EXERCISE AIM ->
Counting only lines below that hold "response", give the total alone.

Items from a dataset ->
******

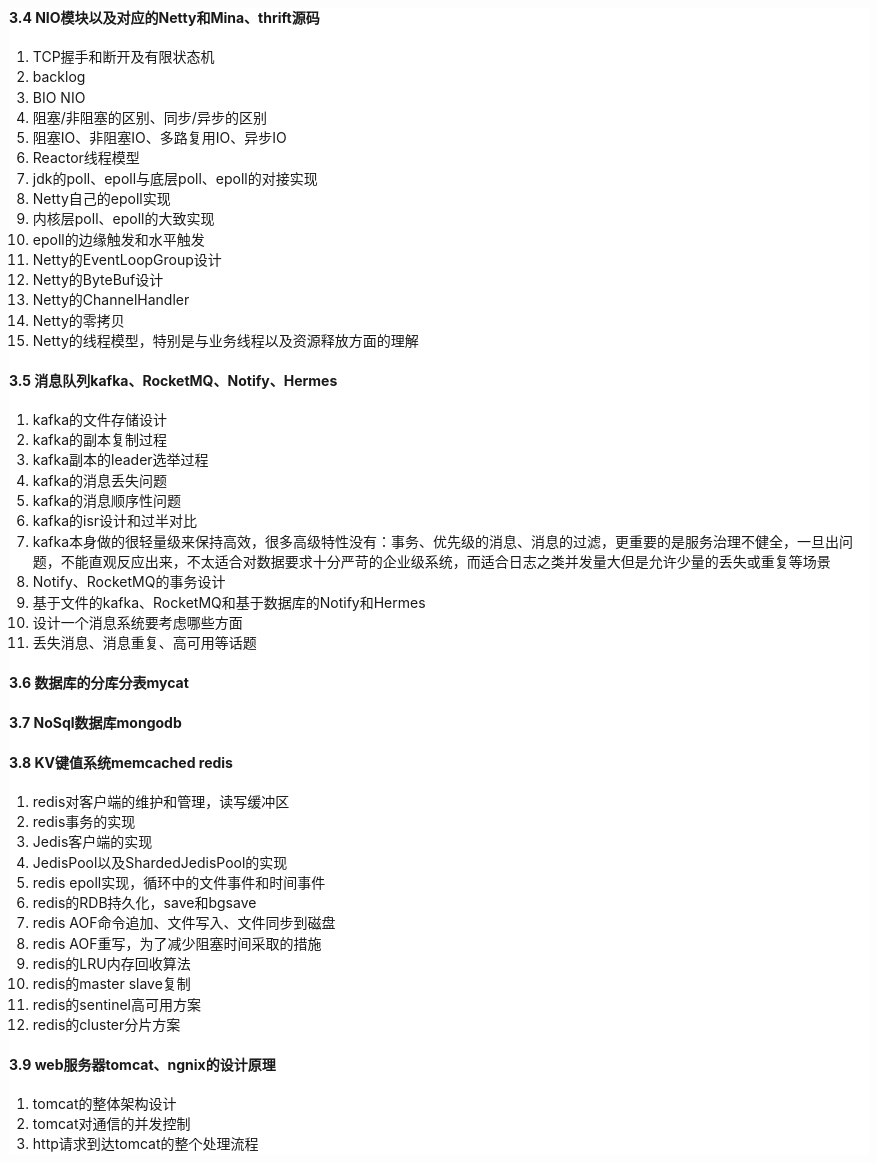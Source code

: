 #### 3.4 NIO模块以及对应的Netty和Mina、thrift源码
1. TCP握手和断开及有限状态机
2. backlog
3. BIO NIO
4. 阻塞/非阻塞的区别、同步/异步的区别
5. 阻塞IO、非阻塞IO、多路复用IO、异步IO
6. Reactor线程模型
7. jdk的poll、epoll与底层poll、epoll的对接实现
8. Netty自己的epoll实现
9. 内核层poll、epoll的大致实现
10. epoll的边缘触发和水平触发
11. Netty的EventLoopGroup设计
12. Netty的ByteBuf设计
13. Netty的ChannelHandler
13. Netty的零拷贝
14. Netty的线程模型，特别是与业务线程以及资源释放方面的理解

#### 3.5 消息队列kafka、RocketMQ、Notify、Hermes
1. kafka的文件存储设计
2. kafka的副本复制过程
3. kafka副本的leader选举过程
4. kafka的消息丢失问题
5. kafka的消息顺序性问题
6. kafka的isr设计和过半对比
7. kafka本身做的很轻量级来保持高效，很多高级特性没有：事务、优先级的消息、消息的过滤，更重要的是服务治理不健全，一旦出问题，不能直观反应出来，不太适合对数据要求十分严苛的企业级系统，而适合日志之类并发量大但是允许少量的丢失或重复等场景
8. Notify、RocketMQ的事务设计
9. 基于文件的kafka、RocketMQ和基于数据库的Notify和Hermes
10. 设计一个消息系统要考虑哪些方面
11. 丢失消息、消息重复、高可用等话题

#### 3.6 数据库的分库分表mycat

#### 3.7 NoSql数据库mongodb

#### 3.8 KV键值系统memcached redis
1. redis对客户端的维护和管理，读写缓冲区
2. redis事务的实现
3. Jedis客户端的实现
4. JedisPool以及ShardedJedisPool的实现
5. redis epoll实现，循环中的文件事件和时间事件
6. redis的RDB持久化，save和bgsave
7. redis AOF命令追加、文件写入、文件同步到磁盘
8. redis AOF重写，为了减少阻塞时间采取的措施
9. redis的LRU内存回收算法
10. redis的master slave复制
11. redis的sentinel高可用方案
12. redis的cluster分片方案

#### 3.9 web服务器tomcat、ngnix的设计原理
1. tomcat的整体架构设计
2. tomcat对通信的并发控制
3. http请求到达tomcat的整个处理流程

******

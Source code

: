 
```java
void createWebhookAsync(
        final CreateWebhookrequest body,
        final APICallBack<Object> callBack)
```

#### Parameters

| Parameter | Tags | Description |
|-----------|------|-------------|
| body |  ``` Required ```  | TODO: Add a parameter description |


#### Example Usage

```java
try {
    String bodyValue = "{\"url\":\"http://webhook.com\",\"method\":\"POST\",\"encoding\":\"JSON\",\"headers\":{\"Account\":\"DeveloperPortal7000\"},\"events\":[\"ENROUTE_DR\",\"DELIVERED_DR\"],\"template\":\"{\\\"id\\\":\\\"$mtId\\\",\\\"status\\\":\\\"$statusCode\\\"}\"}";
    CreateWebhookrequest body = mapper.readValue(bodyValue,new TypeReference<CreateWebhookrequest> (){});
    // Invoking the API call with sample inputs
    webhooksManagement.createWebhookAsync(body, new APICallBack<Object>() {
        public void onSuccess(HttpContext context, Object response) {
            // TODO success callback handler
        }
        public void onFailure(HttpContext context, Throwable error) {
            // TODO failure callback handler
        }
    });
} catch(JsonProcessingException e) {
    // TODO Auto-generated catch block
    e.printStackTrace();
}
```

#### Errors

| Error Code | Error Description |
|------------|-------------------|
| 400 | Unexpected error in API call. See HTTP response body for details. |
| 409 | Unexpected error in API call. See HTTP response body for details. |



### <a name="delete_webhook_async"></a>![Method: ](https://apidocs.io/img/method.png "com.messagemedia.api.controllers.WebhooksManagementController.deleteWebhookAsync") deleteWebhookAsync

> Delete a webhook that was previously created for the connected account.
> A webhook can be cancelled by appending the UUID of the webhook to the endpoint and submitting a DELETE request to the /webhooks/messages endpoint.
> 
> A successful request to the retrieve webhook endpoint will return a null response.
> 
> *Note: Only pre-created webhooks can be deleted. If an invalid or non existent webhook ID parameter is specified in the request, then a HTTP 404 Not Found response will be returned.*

******

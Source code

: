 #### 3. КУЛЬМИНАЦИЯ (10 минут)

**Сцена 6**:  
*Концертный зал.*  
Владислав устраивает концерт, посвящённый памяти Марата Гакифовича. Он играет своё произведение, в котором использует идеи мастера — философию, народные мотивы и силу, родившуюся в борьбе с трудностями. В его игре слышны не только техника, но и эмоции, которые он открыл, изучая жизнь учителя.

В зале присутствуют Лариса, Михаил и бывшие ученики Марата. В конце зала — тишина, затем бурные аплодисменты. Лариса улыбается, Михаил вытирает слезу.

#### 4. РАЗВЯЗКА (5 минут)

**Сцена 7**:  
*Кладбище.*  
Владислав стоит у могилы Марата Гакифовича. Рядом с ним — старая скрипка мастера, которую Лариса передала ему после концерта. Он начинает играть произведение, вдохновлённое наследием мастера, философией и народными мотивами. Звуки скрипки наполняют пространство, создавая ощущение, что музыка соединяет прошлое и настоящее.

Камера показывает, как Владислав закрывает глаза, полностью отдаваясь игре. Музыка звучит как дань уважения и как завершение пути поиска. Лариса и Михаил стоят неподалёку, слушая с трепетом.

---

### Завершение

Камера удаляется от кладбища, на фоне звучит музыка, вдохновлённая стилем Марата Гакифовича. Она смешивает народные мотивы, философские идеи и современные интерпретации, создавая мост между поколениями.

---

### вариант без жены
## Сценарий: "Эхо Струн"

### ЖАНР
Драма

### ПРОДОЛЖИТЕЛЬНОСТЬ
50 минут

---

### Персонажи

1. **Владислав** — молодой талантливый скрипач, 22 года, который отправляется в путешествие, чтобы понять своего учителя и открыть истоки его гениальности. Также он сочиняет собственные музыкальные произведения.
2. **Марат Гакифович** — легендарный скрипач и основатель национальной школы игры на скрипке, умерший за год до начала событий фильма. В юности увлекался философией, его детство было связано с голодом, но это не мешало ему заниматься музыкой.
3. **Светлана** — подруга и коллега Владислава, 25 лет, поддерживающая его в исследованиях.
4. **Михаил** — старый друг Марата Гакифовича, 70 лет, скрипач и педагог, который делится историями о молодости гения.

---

******

COMPLETED EXERCISE ->
5